### Task data

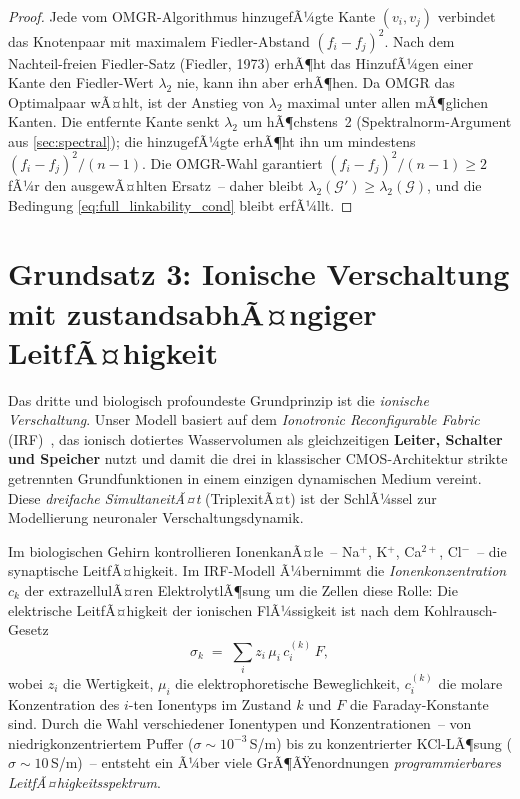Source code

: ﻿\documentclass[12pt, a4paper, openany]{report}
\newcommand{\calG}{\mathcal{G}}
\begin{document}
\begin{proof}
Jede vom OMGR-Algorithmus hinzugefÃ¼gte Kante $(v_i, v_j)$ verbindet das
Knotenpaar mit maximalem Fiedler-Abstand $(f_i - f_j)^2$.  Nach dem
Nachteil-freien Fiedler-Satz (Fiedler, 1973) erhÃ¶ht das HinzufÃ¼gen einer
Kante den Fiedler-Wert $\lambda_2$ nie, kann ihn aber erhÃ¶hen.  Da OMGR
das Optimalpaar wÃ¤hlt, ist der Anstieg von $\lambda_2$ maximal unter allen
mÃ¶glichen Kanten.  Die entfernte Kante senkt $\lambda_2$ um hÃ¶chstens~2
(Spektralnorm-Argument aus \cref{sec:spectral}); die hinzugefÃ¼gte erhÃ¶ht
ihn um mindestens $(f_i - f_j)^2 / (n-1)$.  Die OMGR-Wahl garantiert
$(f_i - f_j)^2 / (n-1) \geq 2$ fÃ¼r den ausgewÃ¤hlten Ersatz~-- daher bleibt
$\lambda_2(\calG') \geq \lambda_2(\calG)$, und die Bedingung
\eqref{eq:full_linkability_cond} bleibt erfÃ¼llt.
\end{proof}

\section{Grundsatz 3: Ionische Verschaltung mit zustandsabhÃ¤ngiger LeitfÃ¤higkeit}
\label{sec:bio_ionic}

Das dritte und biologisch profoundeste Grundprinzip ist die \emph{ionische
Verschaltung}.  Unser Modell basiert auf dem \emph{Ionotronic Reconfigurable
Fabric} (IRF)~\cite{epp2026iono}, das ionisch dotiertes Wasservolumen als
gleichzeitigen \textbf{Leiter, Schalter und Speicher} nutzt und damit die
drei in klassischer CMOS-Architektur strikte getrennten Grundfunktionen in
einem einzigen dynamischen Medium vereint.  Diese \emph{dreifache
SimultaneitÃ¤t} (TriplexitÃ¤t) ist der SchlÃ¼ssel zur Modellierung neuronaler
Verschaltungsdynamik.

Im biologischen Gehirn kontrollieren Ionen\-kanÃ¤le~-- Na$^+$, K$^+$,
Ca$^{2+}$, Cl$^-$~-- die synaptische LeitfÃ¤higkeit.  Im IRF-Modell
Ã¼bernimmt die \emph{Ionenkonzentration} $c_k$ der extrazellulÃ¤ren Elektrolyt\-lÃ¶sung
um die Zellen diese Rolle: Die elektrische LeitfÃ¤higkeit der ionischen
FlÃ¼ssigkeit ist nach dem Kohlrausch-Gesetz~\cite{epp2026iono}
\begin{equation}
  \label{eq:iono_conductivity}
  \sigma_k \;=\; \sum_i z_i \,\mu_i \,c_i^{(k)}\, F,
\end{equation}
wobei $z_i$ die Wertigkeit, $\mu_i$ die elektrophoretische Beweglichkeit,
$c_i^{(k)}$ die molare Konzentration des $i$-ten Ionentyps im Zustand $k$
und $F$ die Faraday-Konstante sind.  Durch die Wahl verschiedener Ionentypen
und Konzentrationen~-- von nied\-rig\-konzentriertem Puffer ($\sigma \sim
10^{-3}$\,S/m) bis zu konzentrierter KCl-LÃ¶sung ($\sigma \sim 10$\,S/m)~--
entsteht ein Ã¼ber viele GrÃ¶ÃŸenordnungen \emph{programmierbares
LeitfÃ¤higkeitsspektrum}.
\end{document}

--

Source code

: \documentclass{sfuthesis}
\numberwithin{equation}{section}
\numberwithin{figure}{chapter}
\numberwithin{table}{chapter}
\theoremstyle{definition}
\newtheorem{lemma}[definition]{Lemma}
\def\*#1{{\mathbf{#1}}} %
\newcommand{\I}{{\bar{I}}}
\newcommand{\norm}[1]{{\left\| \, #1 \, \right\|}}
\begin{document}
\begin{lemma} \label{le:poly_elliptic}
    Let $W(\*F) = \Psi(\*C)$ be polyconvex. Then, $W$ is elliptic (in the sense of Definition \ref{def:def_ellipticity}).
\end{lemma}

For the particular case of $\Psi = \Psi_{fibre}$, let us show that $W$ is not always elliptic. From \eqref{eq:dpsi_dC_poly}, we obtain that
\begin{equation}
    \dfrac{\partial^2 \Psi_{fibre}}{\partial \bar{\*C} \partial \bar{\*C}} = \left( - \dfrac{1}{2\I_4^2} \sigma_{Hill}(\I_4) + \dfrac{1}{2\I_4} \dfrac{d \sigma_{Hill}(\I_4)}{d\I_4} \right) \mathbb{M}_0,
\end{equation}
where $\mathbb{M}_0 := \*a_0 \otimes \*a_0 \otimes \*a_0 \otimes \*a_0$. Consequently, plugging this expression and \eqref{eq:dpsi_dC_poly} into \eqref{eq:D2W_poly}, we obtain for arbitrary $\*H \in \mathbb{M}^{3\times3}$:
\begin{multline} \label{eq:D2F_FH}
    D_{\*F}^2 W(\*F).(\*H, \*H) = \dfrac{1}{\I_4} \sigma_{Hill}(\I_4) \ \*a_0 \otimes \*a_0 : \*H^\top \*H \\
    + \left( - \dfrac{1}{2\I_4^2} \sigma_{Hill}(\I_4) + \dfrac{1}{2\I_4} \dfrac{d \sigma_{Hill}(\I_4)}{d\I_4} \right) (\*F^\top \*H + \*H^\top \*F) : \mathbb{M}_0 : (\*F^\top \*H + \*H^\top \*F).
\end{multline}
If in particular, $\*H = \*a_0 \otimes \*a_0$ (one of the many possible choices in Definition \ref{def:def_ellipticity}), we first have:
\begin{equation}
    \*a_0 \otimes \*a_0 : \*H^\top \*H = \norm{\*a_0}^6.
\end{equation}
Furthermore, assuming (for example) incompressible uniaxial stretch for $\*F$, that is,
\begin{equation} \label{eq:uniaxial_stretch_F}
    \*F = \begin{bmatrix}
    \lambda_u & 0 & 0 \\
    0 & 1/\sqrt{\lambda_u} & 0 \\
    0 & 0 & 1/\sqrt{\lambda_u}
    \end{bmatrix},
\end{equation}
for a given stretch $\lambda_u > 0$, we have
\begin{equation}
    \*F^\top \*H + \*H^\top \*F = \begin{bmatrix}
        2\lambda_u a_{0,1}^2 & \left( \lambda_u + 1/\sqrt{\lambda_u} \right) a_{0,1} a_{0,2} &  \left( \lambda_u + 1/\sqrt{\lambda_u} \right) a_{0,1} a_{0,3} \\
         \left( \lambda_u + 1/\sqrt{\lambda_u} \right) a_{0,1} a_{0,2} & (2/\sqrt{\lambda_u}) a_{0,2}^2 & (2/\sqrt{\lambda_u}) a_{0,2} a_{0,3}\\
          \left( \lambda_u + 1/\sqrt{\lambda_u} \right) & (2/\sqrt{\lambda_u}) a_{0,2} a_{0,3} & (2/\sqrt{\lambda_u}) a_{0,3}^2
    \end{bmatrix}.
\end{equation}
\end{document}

### Assignment
Copy all lines from the material above that hold the word "section".

### Completed task
\section{Grundsatz 3: Ionische Verschaltung mit zustandsabhÃ¤ngiger LeitfÃ¤higkeit}
\numberwithin{equation}{section}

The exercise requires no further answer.